▶ Records to use
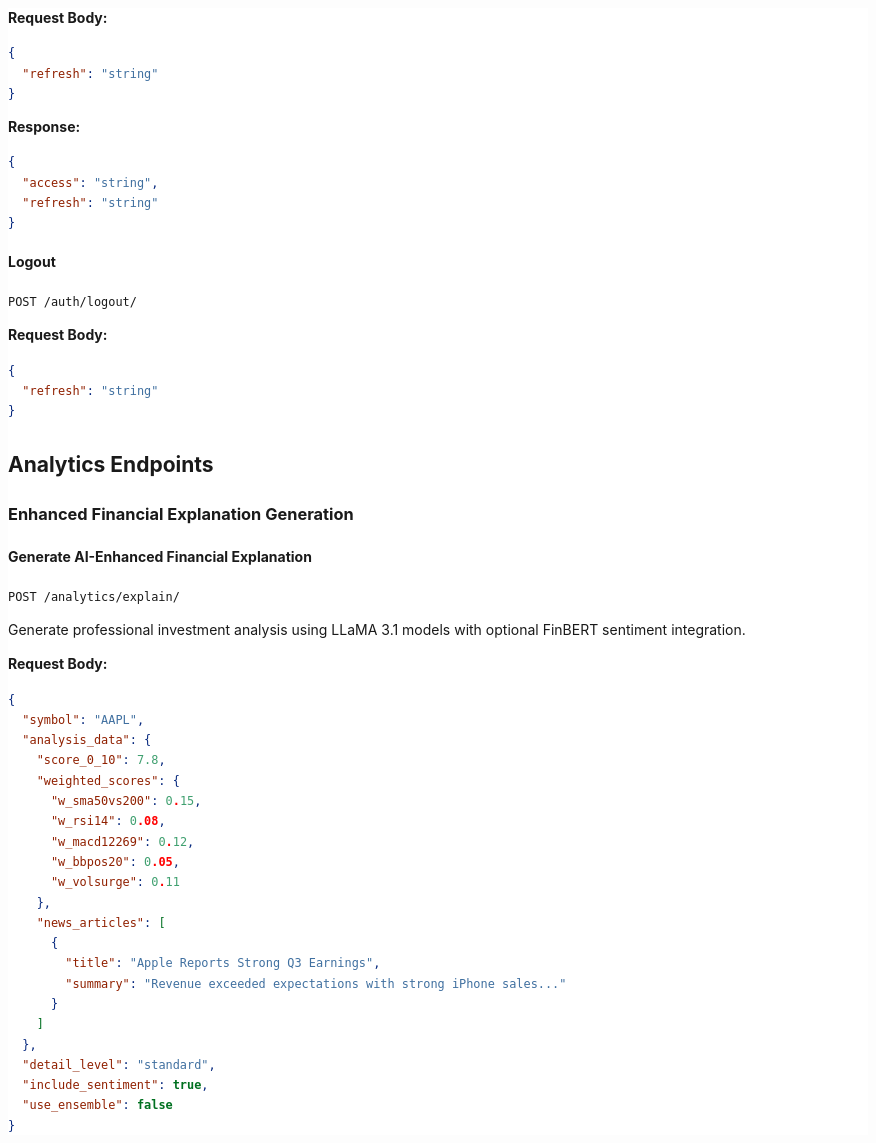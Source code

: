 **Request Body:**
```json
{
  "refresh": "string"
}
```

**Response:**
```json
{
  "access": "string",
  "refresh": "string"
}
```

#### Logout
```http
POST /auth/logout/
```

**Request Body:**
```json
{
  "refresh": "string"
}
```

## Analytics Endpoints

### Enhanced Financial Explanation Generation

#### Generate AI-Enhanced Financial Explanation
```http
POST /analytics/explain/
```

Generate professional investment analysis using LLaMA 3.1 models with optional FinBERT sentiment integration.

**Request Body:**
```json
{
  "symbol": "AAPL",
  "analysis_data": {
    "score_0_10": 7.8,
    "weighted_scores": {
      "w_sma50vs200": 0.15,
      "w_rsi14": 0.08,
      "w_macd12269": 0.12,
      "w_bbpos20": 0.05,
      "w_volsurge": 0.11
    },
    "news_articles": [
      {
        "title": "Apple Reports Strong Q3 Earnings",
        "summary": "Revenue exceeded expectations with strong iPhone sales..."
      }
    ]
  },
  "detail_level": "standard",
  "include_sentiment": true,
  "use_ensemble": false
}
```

▶ Prompt
Scan the data above for the word "with" and report every line where it is found.

▶ Result of this exercise
Generate professional investment analysis using LLaMA 3.1 models with optional FinBERT sentiment integration.
        "summary": "Revenue exceeded expectations with strong iPhone sales..."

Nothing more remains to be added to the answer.